PROBLEM REQUIREMENTS:
Every line below that holds the string "itemId" should be copied.

INFORMATION SUPPLIED:
--

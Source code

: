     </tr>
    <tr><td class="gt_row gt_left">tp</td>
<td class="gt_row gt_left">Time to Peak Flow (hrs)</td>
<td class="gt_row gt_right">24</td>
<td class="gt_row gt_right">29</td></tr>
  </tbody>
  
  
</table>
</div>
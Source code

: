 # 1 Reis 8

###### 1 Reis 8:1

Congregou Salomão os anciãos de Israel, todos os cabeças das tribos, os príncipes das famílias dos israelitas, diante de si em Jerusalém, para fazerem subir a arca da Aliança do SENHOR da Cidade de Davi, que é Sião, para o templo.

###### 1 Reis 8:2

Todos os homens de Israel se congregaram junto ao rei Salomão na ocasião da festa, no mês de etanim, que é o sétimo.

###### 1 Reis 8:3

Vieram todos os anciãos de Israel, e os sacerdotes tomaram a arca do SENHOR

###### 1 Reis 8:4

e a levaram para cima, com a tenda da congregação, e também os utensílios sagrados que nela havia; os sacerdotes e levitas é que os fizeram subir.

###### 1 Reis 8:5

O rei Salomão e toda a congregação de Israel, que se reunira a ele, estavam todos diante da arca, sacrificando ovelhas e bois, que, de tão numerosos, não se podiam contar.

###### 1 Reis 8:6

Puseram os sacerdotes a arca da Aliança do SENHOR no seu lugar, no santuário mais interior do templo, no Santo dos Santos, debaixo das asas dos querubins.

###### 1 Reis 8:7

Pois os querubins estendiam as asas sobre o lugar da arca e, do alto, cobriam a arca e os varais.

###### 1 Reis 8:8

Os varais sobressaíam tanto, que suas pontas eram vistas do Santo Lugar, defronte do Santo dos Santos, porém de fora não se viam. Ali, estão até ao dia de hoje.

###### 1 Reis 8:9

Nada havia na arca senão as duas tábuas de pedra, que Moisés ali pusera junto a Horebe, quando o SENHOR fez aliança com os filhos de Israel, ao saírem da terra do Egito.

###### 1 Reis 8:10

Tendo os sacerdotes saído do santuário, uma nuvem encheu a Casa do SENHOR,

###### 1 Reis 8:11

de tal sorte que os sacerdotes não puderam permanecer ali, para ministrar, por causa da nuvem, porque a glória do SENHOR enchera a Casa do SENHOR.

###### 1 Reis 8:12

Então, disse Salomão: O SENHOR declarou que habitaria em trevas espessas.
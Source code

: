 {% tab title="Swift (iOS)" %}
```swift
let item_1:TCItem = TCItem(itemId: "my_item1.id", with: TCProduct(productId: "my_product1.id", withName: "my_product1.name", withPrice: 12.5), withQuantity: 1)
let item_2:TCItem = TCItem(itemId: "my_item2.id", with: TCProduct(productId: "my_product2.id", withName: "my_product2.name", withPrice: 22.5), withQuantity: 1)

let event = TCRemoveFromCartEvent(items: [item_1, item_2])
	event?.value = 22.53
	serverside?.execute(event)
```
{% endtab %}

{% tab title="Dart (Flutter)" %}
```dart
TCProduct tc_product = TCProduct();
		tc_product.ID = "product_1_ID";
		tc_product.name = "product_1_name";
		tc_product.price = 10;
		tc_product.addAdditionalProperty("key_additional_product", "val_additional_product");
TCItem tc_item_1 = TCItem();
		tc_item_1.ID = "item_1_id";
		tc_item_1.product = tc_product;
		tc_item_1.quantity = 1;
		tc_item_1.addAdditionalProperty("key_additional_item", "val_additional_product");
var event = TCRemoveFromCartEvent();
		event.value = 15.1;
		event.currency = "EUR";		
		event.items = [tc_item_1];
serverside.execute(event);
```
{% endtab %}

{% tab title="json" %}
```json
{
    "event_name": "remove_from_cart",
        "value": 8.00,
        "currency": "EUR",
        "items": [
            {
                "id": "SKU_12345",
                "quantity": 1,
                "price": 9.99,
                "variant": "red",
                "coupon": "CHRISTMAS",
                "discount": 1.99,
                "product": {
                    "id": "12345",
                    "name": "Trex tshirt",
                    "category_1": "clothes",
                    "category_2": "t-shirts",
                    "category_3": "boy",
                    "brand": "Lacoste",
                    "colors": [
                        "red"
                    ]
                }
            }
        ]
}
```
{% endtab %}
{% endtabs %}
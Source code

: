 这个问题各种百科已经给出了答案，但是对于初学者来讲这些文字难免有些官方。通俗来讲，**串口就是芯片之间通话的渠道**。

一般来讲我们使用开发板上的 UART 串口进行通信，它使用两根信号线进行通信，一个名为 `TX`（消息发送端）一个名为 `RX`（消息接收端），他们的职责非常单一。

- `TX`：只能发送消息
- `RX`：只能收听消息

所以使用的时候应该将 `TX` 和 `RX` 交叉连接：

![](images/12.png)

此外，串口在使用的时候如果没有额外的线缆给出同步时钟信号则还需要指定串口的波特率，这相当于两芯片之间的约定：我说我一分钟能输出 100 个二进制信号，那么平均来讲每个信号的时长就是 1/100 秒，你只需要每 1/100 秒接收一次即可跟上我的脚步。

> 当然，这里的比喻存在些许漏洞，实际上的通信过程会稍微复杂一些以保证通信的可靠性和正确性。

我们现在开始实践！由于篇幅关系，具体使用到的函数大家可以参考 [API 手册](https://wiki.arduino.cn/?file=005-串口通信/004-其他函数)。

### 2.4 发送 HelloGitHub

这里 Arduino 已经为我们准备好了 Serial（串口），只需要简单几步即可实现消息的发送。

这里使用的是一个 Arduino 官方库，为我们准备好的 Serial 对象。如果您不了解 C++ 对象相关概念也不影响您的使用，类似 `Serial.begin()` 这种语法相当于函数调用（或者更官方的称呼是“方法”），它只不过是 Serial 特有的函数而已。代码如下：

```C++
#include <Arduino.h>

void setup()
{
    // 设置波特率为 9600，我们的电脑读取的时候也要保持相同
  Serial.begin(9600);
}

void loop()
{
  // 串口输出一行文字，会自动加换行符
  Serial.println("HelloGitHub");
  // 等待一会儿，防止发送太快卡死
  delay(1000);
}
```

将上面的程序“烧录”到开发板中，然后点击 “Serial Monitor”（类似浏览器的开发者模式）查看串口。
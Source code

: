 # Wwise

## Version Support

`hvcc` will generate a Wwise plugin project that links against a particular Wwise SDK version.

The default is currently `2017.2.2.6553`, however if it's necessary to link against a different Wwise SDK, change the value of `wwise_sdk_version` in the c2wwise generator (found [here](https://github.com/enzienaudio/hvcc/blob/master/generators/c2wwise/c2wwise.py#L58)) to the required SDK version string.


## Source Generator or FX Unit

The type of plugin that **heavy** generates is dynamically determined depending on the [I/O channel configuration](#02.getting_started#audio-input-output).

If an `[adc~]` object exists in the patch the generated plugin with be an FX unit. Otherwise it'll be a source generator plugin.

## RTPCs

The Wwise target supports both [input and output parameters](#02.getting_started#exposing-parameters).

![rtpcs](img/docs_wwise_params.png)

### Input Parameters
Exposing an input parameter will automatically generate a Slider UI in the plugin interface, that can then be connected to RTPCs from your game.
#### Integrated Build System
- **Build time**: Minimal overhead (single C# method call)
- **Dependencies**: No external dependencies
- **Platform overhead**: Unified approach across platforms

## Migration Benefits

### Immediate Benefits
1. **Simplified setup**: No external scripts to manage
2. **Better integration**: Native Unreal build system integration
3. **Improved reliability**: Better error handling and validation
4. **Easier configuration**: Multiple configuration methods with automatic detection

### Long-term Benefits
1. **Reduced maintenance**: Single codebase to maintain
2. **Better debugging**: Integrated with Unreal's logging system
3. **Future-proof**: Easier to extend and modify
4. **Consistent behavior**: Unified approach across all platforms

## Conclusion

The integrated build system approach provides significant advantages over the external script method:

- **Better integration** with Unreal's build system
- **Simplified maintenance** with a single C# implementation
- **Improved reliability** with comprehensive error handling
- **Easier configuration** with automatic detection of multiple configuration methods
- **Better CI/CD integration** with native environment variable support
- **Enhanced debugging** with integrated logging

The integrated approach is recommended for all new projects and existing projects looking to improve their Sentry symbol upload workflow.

--

WRITTEN SOLUTION:
let item_1:TCItem = TCItem(itemId: "my_item1.id", with: TCProduct(productId: "my_product1.id", withName: "my_product1.name", withPrice: 12.5), withQuantity: 1)
let item_2:TCItem = TCItem(itemId: "my_item2.id", with: TCProduct(productId: "my_product2.id", withName: "my_product2.name", withPrice: 22.5), withQuantity: 1)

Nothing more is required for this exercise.